*** EXCERPTED DATA ***

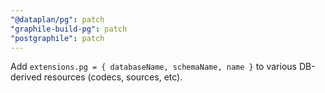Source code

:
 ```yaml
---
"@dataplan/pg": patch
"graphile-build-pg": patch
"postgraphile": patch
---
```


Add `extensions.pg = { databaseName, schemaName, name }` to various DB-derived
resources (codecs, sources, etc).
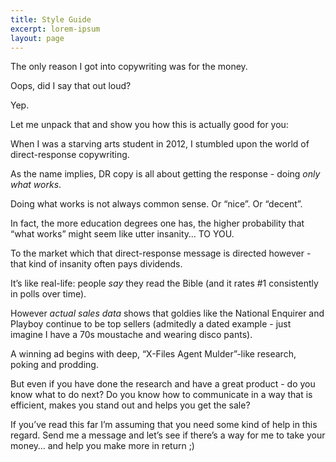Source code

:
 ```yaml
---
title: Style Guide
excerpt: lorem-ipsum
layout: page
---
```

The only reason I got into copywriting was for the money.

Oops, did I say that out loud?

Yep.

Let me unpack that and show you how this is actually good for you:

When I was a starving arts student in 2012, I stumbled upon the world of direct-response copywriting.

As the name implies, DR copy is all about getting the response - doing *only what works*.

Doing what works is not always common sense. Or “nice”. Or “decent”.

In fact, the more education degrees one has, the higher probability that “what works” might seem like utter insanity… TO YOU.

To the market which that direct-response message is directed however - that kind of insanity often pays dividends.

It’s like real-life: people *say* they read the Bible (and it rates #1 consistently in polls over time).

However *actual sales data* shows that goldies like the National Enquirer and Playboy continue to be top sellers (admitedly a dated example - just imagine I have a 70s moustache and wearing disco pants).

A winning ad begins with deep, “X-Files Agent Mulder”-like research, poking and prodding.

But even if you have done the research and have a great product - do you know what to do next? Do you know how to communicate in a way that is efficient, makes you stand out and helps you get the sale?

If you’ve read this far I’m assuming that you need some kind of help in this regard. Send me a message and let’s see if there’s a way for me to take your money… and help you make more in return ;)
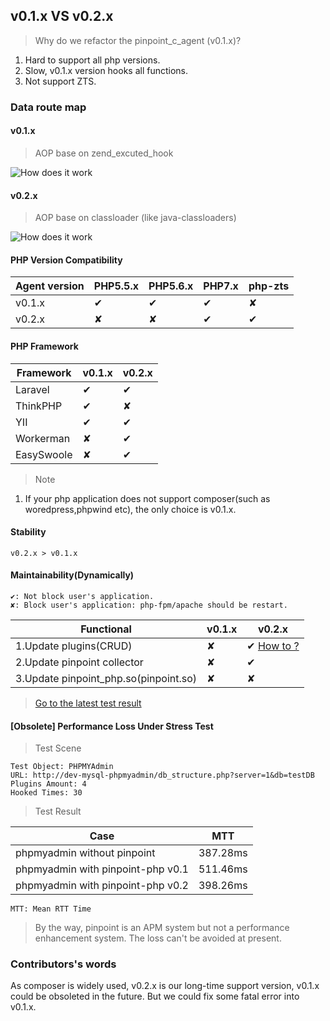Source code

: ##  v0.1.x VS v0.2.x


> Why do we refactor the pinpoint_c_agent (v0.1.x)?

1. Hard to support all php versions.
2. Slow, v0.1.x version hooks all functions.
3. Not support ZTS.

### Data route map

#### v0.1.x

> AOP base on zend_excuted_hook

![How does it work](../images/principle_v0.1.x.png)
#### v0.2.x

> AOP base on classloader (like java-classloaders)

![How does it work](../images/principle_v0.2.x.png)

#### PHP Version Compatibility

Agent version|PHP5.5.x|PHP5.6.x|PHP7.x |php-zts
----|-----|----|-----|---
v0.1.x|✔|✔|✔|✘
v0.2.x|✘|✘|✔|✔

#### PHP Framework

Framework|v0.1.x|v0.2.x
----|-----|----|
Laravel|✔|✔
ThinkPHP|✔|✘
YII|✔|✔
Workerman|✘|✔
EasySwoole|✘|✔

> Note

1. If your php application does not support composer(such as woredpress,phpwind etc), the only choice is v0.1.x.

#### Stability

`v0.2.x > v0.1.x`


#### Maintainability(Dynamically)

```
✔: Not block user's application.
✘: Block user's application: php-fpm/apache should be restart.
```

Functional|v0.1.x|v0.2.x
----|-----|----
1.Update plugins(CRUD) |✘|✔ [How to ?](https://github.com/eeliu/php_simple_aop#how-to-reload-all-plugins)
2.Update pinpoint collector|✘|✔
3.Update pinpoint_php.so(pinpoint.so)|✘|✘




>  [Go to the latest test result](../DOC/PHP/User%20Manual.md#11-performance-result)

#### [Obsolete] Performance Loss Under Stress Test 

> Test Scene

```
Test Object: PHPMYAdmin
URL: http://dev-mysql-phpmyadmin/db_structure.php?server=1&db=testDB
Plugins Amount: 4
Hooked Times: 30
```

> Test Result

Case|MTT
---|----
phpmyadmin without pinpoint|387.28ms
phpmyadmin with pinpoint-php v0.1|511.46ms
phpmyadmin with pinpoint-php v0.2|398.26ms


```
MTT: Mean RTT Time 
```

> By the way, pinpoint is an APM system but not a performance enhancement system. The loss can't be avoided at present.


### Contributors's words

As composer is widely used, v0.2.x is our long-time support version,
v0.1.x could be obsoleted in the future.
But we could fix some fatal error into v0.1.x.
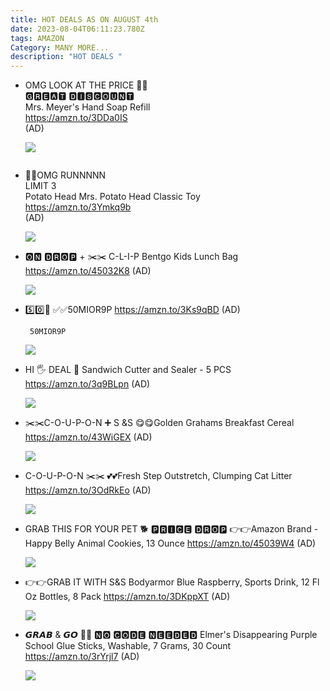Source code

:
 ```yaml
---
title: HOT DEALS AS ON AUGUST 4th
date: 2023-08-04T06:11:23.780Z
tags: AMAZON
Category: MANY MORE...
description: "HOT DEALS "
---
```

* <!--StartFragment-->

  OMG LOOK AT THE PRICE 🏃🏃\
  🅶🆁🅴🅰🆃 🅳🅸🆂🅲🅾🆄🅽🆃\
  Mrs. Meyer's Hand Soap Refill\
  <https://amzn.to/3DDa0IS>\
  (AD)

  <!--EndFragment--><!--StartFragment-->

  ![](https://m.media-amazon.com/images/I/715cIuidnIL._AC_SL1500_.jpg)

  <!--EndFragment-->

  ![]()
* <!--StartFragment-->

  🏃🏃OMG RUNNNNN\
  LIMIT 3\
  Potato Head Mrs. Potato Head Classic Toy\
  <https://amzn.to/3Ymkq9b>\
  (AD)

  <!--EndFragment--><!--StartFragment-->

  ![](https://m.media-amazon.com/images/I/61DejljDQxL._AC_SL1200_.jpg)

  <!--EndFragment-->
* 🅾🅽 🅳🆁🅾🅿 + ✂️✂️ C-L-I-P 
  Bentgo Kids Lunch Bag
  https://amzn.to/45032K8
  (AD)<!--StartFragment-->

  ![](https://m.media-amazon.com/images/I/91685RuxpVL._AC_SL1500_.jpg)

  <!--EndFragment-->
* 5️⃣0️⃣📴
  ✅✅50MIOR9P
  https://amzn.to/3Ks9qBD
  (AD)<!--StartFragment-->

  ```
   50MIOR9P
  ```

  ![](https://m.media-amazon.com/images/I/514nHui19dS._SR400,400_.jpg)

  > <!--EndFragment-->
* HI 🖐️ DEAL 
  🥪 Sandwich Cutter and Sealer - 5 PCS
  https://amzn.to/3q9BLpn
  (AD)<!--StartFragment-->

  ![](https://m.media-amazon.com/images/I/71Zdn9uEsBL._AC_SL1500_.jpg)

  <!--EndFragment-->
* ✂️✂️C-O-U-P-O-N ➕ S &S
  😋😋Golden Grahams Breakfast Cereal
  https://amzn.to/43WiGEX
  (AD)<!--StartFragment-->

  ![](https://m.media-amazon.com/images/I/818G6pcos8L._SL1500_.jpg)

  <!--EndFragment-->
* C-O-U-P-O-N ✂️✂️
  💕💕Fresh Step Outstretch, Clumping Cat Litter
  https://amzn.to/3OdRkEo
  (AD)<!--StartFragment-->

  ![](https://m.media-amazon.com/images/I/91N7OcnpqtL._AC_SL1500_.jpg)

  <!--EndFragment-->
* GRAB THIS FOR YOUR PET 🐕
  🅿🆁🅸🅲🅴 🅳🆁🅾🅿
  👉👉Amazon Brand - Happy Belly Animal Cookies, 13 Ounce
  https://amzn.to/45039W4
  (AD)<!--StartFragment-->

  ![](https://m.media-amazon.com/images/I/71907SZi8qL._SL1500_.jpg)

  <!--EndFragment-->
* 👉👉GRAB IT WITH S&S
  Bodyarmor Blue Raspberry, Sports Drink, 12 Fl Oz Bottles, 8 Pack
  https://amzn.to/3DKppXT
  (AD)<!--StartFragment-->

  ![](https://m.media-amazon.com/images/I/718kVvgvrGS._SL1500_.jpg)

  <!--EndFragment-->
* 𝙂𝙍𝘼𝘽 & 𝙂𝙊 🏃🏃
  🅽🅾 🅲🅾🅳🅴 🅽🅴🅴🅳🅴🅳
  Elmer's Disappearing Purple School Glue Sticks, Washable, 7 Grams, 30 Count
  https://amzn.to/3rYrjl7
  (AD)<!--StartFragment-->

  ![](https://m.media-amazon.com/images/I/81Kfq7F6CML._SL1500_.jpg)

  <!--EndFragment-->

*** End of EXCERPTED DATA ***
*** EXCERPTED DATA ***

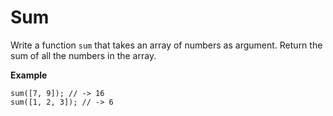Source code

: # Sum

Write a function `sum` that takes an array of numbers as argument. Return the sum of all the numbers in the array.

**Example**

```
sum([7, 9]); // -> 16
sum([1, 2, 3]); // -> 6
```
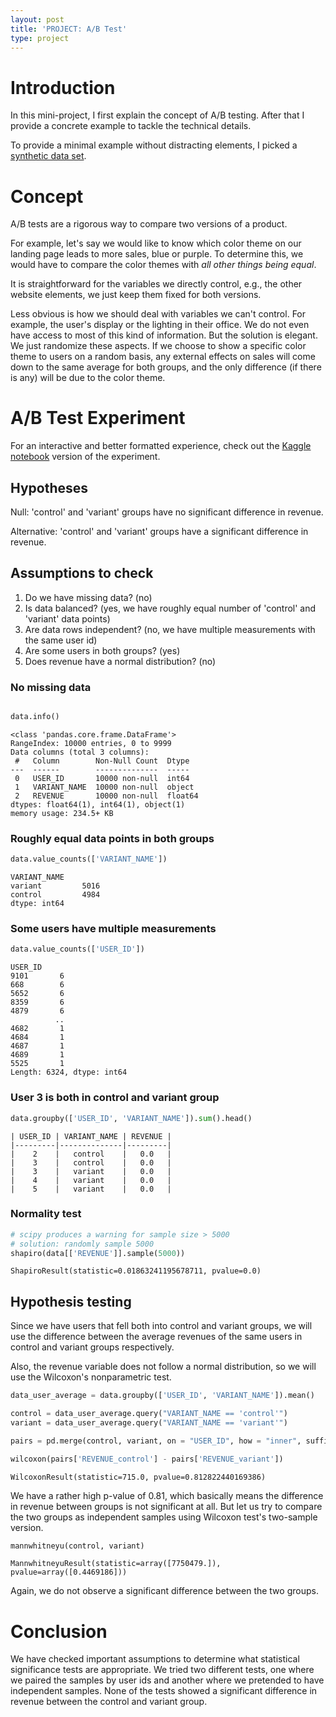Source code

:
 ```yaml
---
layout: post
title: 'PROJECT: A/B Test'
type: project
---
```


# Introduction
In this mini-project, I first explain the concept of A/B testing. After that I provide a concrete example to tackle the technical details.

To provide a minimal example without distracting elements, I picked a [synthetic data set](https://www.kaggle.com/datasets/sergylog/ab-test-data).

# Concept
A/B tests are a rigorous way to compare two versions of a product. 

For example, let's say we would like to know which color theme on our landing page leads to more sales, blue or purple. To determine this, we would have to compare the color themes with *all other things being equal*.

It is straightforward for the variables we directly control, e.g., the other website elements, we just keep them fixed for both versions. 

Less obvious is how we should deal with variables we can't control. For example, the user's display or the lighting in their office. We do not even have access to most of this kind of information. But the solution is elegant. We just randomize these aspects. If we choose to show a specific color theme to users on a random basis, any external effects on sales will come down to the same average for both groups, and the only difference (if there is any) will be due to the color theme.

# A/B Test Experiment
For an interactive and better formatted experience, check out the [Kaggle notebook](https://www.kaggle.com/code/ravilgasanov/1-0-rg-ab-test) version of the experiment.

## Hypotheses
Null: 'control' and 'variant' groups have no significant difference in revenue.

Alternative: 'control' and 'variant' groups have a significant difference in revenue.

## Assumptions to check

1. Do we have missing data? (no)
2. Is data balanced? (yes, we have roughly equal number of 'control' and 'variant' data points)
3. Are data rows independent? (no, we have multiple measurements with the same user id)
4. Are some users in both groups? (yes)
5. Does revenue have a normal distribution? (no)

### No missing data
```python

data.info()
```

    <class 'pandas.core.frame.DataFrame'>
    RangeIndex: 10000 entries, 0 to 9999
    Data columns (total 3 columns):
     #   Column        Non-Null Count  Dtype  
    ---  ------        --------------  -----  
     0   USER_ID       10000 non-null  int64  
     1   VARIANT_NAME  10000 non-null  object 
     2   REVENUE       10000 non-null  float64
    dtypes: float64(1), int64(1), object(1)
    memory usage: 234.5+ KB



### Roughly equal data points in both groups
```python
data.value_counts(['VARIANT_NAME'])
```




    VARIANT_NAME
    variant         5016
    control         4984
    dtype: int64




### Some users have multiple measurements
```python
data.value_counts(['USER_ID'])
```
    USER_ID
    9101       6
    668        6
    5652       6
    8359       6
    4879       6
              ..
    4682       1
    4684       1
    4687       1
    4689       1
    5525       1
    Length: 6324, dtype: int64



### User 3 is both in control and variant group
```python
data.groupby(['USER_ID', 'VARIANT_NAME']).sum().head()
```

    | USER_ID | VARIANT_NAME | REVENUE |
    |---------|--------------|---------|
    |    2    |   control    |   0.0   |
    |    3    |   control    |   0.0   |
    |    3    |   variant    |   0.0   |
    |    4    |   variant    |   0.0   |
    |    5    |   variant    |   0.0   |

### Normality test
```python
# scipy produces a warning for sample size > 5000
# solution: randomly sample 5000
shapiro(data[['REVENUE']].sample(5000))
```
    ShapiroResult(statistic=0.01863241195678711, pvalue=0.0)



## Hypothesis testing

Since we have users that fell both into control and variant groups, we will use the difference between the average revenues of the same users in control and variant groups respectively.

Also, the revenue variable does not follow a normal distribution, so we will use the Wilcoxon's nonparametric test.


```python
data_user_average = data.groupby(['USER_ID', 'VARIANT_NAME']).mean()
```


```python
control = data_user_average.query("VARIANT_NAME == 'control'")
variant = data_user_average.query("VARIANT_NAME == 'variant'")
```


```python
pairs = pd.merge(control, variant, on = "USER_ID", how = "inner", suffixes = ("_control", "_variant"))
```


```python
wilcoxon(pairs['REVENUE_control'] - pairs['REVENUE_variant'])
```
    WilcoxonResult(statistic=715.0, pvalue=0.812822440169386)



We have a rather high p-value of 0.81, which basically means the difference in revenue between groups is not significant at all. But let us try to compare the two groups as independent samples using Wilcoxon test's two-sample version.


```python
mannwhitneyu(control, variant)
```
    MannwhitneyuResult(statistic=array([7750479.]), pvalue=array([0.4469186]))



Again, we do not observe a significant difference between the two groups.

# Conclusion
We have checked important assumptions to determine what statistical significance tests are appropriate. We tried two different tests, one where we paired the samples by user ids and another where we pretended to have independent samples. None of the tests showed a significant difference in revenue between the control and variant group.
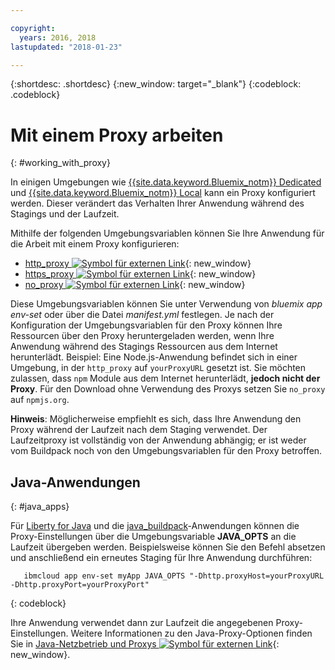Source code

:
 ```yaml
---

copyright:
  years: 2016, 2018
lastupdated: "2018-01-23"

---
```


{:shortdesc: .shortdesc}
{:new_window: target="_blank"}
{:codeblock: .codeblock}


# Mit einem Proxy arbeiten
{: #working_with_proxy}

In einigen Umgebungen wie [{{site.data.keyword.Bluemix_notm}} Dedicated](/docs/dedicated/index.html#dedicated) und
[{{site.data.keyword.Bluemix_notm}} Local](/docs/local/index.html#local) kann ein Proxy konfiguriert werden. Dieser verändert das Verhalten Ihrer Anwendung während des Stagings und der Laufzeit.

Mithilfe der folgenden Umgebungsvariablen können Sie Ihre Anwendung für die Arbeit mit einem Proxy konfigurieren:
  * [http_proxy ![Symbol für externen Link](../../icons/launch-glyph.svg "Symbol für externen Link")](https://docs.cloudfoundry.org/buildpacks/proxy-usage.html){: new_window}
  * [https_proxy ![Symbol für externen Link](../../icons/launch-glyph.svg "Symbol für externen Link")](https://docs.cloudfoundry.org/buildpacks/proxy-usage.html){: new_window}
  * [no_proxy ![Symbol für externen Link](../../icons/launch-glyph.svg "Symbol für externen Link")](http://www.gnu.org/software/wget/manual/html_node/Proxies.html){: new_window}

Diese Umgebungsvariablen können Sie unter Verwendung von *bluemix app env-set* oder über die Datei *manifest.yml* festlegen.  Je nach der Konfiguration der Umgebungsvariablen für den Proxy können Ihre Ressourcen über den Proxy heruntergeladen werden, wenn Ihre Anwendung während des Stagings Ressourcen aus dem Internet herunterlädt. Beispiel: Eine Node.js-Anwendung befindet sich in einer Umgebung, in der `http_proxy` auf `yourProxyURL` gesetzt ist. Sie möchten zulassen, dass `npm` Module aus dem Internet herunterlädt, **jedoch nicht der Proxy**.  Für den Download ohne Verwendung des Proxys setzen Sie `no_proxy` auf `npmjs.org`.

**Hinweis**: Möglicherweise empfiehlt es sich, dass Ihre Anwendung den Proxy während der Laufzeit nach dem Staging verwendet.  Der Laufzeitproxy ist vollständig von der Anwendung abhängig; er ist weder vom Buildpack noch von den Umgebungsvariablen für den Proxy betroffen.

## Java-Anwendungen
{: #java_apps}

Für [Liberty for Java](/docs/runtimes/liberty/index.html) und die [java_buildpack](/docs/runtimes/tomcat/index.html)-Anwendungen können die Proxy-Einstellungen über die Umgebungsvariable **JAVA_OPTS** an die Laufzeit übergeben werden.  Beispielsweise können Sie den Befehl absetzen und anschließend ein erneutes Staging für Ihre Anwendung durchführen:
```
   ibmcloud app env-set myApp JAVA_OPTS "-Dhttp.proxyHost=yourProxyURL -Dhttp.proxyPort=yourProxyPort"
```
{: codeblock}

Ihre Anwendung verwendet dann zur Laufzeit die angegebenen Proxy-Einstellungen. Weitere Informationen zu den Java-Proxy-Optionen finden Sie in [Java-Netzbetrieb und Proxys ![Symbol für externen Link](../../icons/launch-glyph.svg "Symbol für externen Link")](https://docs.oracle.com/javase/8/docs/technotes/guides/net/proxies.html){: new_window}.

*** End of EXCERPTED DATA ***

## EXERCISE DIRECTIONS:
Check each line above for the word "there" and give the number of lines that have it, nothing else.

## WRITTEN RESPONSE:
2